I am happy to be here in Addis Ababa on this most historic occasion. I bring with me the hopes and fraternal greetings of the government and people of Ghana. Our objective is African union now. There is no time to waste. We must unite now or perish. I am confident that by our concerted effort and determination, we shall lay here the foundations for a continental Union of African States.
A whole continent has imposed a mandate upon us to lay the foundation of our union at this conference. It is our responsibility to execute this mandate by creating here and now, the formula upon which the requisite superstructure may be created. On this continent, it has not taken us long to discover that the struggle against colonialism does not end with the attainment of national independence. Independence is only the prelude to a new and more involved struggle for the right to conduct our own economic and social affairs; to construct our society according to our aspirations, unhampered by crushing and humiliating neo-colonialist control and interference. From the start we have been threatened with frustration, where rapid change is imperative, and with instability, where sustained effort and ordered rule are indispensable. No sporadic act nor pious resolution can resolve our present problems. Nothing will be of avail, except the united act of a united Africa.
We have already reached the stage where we must unite or sink into that condition which has made Latin America the unwilling and distressed prey of imperialism after one-and-a-half centuries of political independence. As a continent, we have emerged into independence in a different age, with imperialism grown stronger, more ruthless and experienced, and more dangerous in its international associations. Our economic advancement demands the end of colonialist and neo-colonialist domination of Africa.

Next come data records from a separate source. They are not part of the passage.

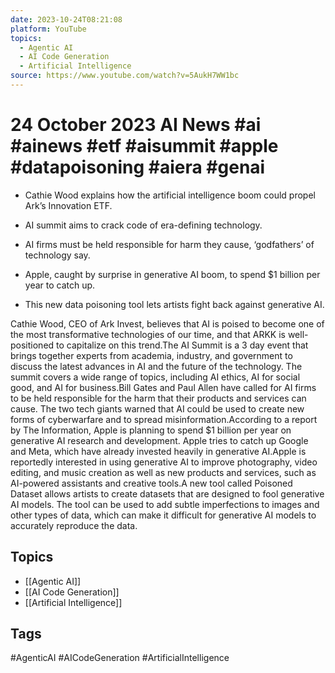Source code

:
 ```yaml
---
date: 2023-10-24T08:21:08
platform: YouTube
topics:
  - Agentic AI
  - AI Code Generation
  - Artificial Intelligence
source: https://www.youtube.com/watch?v=5AukH7WW1bc
---
```

# 24 October 2023 AI News #ai #ainews #etf #aisummit #apple #datapoisoning #aiera #genai

- Cathie Wood explains how the artificial intelligence boom could propel Ark’s Innovation ETF.

- AI summit aims to crack code of era-defining technology.

- AI firms must be held responsible for harm they cause, ‘godfathers’ of technology say.

- Apple, caught by surprise in generative AI boom, to spend $1 billion per year to catch up.

- This new data poisoning tool lets artists fight back against generative AI.


Cathie Wood, CEO of Ark Invest, believes that AI is poised to become one of the most transformative technologies of our time, and that ARKK is well-positioned to capitalize on this trend.The AI Summit is a 3 day event that brings together experts from academia, industry, and government to discuss the latest advances in AI and the future of the technology. The summit covers a wide range of topics, including AI ethics, AI for social good, and AI for business.Bill Gates and Paul Allen have called for AI firms to be held responsible for the harm that their products and services can cause. The two tech giants warned that AI could be used to create new forms of cyberwarfare and to spread misinformation.According to a report by The Information, Apple is planning to spend $1 billion per year on generative AI research and development. Apple tries to catch up Google and Meta, which have already invested heavily in generative AI.Apple is reportedly interested in using generative AI to improve photography, video editing, and music creation as well as new products and services, such as AI-powered assistants and creative tools.A new tool called Poisoned Dataset allows artists to create datasets that are designed to fool generative AI models. The tool can be used to add subtle imperfections to images and other types of data, which can make it difficult for generative AI models to accurately reproduce the data.

## Topics
- [[Agentic AI]]
- [[AI Code Generation]]
- [[Artificial Intelligence]]

## Tags
#AgenticAI #AICodeGeneration #ArtificialIntelligence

But just as we understood that the shaping of our national destinies required of each of us our political independence and bent all our strength to this attainment, so we must recognise that our economic independence resides in our African union and requires the same concentration upon the political achievement. The unity of our continent, no less than our separate independence, will be delayed, if indeed we do not lose it, by hobnobbing with colonialism. African unity is, above all, a political kingdom which can only be gained by political means. The social and economic development of Africa will come only within the political kingdom, not the other way round. Is it not unity alone that can weld us into an effective force, capable of creating our own progress and making our valuable contribution to world peace? Which independent African state, which of you here, will claim that its financial structure and banking institutions are fully harnessed to its national development?
Which will claim that its material resources and human energies are available for its own national aspirations? Which will disclaim a substantial measure of disappointment and disillusionment in its agricultural and urban development?